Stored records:
○ ○ ○ ○ ○ ○ ○
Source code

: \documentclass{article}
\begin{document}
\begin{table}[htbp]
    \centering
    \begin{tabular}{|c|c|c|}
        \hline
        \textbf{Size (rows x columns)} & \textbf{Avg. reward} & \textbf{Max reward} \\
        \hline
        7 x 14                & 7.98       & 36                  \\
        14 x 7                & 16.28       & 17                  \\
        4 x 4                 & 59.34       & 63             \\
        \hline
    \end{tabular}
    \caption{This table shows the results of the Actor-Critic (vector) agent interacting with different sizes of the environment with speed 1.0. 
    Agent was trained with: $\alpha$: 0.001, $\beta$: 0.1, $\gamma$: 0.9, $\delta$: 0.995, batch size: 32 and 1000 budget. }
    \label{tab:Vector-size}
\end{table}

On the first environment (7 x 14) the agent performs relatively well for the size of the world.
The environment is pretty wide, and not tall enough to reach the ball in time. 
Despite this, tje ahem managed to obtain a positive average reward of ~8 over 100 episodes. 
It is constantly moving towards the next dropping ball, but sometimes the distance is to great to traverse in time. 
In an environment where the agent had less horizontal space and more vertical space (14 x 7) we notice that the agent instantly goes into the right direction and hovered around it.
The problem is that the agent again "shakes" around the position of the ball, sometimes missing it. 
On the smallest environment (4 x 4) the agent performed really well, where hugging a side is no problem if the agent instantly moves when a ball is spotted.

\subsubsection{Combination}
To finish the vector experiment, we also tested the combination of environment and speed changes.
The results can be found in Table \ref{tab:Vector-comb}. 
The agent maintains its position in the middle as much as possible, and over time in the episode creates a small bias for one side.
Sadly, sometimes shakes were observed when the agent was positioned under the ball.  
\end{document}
○ ○ ○ ○ ○ ○ ○
> **TASK**: Reproduce the whole of the records exactly, so that no line differs from the source above.

> **ANSWER SPACE**:
Source code

: \documentclass{article}
\begin{document}
\begin{table}[htbp]
    \centering
    \begin{tabular}{|c|c|c|}
        \hline
        \textbf{Size (rows x columns)} & \textbf{Avg. reward} & \textbf{Max reward} \\
        \hline
        7 x 14                & 7.98       & 36                  \\
        14 x 7                & 16.28       & 17                  \\
        4 x 4                 & 59.34       & 63             \\
        \hline
    \end{tabular}
    \caption{This table shows the results of the Actor-Critic (vector) agent interacting with different sizes of the environment with speed 1.0. 
    Agent was trained with: $\alpha$: 0.001, $\beta$: 0.1, $\gamma$: 0.9, $\delta$: 0.995, batch size: 32 and 1000 budget. }
    \label{tab:Vector-size}
\end{table}

On the first environment (7 x 14) the agent performs relatively well for the size of the world.
The environment is pretty wide, and not tall enough to reach the ball in time. 
Despite this, tje ahem managed to obtain a positive average reward of ~8 over 100 episodes. 
It is constantly moving towards the next dropping ball, but sometimes the distance is to great to traverse in time. 
In an environment where the agent had less horizontal space and more vertical space (14 x 7) we notice that the agent instantly goes into the right direction and hovered around it.
The problem is that the agent again "shakes" around the position of the ball, sometimes missing it. 
On the smallest environment (4 x 4) the agent performed really well, where hugging a side is no problem if the agent instantly moves when a ball is spotted.

\subsubsection{Combination}
To finish the vector experiment, we also tested the combination of environment and speed changes.
The results can be found in Table \ref{tab:Vector-comb}. 
The agent maintains its position in the middle as much as possible, and over time in the episode creates a small bias for one side.
Sadly, sometimes shakes were observed when the agent was positioned under the ball.  
\end{document}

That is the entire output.